Applied Thrice, Denied Twice
Born in 1884 in Birbhum in western Bengal, north of Calcutta, Taraknath Das was reared in the actively nationalist milieu of the Bengali youth of his generation.
One of the first members of the Anushilan Samiti, the radical revolutionary group, he traveled abroad to Japan in 1905, as he aimed to gain both education and anti-colonial training like many of his contemporaries.
In 1906, Das crossed the Pacific Ocean from Japan and entered North America via Seattle. There he worked on the railroads and in odd jobs before moving to San Francisco, where he found a burgeoning community of Indian laborers working in lumber and shingle mills, small-scale agriculture, celery farms, and various seasonal labor.

In 1907, he found a job as a laboratory helper at Berkeley and applied for the first time for U.S. citizenship. This application, his first of three, was denied on the grounds that Asians were considered not white.
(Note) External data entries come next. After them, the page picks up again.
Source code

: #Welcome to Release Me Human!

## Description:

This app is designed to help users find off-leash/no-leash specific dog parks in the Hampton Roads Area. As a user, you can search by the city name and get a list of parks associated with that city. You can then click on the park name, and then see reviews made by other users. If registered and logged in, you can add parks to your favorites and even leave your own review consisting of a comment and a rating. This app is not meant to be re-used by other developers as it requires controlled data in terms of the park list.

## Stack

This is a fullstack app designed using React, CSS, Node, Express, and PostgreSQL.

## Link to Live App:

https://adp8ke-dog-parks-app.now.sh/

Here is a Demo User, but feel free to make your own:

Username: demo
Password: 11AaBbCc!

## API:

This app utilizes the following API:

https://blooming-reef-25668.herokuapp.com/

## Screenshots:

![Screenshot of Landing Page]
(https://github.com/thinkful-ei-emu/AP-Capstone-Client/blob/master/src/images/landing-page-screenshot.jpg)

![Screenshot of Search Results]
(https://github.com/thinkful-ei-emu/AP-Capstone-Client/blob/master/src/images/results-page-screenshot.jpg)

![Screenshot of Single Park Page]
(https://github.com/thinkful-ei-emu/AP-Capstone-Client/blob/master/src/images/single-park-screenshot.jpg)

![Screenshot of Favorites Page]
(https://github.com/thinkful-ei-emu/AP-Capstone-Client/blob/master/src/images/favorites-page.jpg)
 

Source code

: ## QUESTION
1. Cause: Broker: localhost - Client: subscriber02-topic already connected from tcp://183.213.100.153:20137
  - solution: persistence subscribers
That same year, Das began to work for the Immigration Service in Vancouver, and worked there until April 1908, when he started the Free Hindustan as a mouthpiece of a growing anti-colonial movement.

In 1908, after leaving the INS, Das left the Northwest to attend Norwich University, a military training academy. Correspondence shows how he was monitored as someone advocating war against a state with which the U.S. was at peace, that of the British Empire.
Suspended in 1909 because of his advocacy of war against their ally the British Empire, he managed to find his way back to Seattle and earn a BA in political science. He began researching an MA on employer liability law in 1910, worked with laborers in Berkeley, and earned an MA in 1911.
Soon afterward, he filed for citizenship, but was again denied, in 1912, in Cooks County, Coquille, Oregon. This application was denied not officially because of race, but because of his “moral character.”